Active repentance is examining ourselves, recognizing [and admitting to] our sins, confessing them before the Lord, and beginning a new life. This accords with the description of it under the preceding headings. People in the Protestant Christian world - by which I here mean all [Christians] who have separated from the Roman Catholic Church, and also people who belong to that church but have not practiced active repentance - experience tremendous inner resistance to such repentance, for various reasons. Some do not want to do it. Some are afraid. They are in the habit of not doing it, and this breeds first unwillingness, and then intellectual and rational support for not doing it, and in some cases, grief, dread, and terror of it.

[2] The primary reason for the tremendous resistance to active repentance among Protestant Christians is their belief that repentance and goodwill contribute nothing to their salvation. They believe that faith alone brings salvation; when faith is assigned to us, it comes with forgiveness of sins, justification, renewal, regeneration, sanctification, and eternal salvation, without our having to cooperate either actually on our own or even seemingly on our own. The teachers of their dogma call this cooperation of ours useless, and even a roadblock that is resistant and harmful to [our reception of] Christ's merit.
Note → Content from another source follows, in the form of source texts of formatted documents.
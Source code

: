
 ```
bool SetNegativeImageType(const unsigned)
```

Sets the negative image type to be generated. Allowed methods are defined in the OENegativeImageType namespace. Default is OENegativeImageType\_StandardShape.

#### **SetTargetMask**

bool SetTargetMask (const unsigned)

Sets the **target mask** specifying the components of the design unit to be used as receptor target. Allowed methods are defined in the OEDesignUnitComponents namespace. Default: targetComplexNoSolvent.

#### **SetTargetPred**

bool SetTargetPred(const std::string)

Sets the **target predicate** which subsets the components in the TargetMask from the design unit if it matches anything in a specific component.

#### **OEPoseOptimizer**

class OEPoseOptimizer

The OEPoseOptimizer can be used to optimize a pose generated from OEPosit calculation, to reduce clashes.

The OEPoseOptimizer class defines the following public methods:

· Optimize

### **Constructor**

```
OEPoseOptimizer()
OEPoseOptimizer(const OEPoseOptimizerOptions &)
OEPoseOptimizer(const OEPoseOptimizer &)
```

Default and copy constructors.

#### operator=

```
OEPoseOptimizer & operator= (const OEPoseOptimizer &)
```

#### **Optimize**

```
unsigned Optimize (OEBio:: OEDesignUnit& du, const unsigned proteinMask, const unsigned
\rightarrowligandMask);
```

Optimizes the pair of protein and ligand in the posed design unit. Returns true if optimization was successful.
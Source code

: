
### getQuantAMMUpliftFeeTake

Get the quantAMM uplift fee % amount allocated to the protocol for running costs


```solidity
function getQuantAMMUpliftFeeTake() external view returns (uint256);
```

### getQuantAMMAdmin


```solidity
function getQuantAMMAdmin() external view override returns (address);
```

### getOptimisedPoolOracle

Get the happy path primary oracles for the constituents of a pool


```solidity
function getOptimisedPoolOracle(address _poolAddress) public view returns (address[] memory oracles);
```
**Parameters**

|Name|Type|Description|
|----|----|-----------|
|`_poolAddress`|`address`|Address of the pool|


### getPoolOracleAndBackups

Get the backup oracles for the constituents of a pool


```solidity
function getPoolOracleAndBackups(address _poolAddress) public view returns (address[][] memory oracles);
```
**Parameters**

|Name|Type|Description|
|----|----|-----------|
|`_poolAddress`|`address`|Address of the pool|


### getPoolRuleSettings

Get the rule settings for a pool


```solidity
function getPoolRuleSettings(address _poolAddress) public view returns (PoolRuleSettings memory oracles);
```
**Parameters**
Although the lay public is ignorant of the mysteries of this faith, its teaching has nevertheless been sown in them through just a few words: "Faith alone saves," and "Who among us can do anything good on our own?"

This has made repentance among Protestants like a nest of baby birds abandoned by parents who were caught and killed by a bird-catcher.

An additional cause of this resistance is that in spirit, so-called Reformed people are among spirits in the spiritual world who are no different than they are, who introduce these reactions into their thinking and steer them away from the first step of introspection and self-examination.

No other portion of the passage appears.